Effective degradation of refractory organic pollutants in landfill leachate by electro-peroxone treatment

Abstract

A novel electrochemically driven process (E-peroxone) was employed to treat landfill leachate concentrates that were generated from reverse osmosis of biologically pretreated leachate. In the E-peroxone system, O3 was produced from O2 using an ozone generator. The O2 and O3 gas mixture from the ozone generator was then sparged into a reactor that had a carbon–polytetrafluorethylene (carbon–PTFE) cathode, which can convert O2 to H2O2 effectively. The in situ generated H2O2 then reacted with the sparged O3 to produce a very powerful oxidant OH, thus achieving synergy of O3 and H2O2 (i.e., peroxone) on organic pollutant degradation. Up to 87% of the total organic carbon (TOC) was removed from the leachate concentrates after 4h of the E-peroxone process.

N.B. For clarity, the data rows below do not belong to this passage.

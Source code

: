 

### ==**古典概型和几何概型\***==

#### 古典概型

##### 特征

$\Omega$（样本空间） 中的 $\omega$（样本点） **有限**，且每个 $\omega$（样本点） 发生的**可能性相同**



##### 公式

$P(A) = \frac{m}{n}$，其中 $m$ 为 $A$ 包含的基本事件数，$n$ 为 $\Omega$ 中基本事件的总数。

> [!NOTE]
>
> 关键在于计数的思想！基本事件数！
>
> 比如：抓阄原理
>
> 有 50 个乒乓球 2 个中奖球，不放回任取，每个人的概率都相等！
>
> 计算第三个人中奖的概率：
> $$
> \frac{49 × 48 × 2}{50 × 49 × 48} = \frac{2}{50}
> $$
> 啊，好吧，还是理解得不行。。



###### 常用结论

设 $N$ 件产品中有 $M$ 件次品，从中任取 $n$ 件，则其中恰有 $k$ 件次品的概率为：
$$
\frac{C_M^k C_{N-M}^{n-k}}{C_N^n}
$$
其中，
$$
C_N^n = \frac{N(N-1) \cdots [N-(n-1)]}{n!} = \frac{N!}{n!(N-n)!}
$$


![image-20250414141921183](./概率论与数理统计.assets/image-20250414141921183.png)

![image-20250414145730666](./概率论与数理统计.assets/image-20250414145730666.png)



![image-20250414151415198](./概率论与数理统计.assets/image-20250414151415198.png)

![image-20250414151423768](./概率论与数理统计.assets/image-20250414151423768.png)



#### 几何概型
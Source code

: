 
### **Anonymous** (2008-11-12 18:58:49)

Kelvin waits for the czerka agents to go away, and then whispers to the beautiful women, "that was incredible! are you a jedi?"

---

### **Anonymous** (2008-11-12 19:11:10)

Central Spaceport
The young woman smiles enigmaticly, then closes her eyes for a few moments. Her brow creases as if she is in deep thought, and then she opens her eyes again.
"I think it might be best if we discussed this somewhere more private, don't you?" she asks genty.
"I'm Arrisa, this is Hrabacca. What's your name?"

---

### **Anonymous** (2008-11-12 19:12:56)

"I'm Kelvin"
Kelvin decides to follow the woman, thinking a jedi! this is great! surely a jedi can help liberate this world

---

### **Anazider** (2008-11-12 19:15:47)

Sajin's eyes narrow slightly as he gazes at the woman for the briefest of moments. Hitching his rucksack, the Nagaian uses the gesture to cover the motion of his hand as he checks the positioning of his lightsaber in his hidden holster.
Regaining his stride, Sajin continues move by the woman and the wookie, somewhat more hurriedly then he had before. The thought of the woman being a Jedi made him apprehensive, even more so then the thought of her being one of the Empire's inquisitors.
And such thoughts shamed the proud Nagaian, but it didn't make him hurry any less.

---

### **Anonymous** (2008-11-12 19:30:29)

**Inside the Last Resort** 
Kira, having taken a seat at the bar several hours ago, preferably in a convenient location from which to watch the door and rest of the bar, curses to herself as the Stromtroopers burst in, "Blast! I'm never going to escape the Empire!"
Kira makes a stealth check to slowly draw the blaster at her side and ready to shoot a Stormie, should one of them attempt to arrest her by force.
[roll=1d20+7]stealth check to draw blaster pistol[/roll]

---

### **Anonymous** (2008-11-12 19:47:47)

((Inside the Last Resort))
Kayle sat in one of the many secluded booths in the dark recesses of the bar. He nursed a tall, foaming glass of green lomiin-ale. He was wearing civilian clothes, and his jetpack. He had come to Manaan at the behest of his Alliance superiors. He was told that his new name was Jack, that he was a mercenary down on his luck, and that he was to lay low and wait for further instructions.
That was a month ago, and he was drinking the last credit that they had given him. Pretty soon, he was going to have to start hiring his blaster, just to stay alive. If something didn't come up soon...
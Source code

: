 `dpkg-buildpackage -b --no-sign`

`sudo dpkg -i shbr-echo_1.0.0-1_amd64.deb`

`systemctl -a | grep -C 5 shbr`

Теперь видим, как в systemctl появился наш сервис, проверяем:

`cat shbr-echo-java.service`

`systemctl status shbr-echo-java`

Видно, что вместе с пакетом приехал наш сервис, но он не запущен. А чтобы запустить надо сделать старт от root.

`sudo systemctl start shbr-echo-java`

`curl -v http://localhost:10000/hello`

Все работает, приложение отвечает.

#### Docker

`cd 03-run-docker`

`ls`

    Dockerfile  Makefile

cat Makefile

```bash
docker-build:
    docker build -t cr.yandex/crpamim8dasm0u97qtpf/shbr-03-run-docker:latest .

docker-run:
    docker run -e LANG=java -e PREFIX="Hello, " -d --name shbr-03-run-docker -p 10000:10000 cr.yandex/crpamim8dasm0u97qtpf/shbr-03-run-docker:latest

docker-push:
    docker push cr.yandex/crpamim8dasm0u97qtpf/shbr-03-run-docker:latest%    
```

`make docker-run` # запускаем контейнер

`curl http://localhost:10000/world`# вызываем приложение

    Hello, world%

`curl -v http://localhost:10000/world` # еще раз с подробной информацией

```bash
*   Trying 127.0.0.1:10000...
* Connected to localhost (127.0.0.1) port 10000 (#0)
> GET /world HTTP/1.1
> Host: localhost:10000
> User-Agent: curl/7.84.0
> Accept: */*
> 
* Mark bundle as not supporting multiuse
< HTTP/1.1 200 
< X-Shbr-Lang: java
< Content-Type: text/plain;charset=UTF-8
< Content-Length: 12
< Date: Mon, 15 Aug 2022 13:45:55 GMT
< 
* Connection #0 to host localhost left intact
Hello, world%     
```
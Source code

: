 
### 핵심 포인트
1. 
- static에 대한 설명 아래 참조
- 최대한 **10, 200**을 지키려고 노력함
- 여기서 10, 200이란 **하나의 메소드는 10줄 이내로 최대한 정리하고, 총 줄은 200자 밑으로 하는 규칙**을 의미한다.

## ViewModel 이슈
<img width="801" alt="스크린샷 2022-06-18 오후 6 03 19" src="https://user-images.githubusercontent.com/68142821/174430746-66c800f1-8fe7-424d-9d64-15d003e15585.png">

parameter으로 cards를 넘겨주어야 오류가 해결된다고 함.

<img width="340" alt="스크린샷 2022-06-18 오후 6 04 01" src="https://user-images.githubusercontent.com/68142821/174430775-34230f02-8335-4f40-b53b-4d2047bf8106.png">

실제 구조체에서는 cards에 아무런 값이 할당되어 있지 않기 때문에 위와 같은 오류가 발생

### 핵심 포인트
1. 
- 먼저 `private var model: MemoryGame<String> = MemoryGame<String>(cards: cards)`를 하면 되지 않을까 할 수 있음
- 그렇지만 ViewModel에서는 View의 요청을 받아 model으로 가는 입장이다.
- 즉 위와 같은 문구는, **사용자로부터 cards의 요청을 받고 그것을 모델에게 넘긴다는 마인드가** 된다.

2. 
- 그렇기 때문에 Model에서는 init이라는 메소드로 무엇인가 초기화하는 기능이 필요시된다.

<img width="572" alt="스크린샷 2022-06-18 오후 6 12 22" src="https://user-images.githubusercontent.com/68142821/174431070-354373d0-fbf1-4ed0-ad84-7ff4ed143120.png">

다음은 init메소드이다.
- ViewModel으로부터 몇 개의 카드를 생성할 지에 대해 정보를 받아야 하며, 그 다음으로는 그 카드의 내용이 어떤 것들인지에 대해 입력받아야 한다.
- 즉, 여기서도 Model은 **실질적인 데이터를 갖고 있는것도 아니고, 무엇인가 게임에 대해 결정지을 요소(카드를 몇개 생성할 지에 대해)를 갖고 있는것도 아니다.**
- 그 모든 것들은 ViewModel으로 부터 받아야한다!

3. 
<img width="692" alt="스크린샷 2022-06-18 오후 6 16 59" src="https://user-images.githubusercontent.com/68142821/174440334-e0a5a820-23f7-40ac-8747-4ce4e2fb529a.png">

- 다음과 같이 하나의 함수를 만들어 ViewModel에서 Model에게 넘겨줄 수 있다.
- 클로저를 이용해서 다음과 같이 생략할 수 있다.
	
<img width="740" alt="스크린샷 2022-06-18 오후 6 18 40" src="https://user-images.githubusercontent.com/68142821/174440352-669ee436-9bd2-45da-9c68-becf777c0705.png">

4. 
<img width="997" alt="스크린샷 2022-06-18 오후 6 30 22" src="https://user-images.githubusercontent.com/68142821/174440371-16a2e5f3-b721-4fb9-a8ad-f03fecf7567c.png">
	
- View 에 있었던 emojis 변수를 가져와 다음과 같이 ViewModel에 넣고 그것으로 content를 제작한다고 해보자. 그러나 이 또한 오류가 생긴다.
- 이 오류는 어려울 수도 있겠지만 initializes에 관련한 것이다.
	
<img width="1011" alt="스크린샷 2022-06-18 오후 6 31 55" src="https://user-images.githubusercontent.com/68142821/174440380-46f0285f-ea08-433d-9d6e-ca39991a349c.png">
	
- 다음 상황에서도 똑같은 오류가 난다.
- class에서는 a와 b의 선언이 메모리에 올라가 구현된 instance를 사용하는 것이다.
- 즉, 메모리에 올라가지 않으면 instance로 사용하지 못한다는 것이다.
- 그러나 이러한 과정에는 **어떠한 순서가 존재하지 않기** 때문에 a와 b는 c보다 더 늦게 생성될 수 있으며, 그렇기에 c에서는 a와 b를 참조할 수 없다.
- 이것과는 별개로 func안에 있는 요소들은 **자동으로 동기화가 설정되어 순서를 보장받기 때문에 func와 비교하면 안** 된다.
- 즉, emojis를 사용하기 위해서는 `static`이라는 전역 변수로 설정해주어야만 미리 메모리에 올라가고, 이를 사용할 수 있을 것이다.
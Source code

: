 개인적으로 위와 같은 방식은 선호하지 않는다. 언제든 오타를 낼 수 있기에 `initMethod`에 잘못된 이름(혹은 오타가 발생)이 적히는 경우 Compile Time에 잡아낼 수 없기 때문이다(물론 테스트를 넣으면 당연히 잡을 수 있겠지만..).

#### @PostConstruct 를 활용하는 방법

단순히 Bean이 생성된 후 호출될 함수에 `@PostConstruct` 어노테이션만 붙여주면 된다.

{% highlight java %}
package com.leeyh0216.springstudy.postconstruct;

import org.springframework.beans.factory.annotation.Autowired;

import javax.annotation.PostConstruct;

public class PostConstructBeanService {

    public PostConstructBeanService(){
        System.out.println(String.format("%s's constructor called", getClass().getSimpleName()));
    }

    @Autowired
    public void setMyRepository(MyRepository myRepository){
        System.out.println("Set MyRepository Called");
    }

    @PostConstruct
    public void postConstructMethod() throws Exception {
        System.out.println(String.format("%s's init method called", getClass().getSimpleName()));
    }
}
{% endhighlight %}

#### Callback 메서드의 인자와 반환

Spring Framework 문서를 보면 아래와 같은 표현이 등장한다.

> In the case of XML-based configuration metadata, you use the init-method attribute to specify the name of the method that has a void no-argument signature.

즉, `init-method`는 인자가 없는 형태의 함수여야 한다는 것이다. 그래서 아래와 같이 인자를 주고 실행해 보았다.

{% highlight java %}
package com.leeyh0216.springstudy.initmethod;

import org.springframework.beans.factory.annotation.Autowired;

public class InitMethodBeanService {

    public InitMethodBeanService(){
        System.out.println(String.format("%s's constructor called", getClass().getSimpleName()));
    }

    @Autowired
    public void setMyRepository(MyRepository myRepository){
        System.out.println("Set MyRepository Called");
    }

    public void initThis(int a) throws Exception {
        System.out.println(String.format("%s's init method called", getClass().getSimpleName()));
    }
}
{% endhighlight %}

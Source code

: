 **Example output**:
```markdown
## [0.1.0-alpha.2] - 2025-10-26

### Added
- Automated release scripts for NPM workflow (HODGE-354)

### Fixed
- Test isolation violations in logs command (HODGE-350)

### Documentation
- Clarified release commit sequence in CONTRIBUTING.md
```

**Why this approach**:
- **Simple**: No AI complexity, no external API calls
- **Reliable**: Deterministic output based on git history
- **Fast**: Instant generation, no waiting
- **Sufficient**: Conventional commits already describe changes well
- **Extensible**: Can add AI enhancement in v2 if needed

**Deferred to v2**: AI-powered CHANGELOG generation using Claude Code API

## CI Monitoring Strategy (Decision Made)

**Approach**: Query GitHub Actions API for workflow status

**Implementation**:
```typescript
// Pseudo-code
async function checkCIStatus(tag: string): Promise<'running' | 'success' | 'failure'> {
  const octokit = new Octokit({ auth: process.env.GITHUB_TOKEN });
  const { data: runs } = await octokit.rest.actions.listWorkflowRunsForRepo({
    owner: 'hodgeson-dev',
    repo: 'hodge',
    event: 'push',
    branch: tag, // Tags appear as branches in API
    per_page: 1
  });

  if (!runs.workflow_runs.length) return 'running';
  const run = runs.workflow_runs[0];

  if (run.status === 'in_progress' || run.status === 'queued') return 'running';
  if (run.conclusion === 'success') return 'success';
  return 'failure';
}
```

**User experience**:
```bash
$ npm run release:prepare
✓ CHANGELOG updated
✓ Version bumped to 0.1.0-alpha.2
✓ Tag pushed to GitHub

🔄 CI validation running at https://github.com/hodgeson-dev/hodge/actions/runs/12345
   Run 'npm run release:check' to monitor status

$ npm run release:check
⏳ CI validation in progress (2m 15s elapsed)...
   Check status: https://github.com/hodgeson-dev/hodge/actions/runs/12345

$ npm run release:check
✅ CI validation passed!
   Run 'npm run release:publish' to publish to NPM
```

In comparison, ozonation, conventional peroxone (using externally added H2O2), and electro-Fenton treatment removed only 45%, 65%, and 71% TOC, respectively, under similar reaction conditions in 4h. The results indicate that the E-peroxone process may provide a convenient and effective alternative to conventional advanced oxidation processes for degrading refractory organic pollutants in wastewater.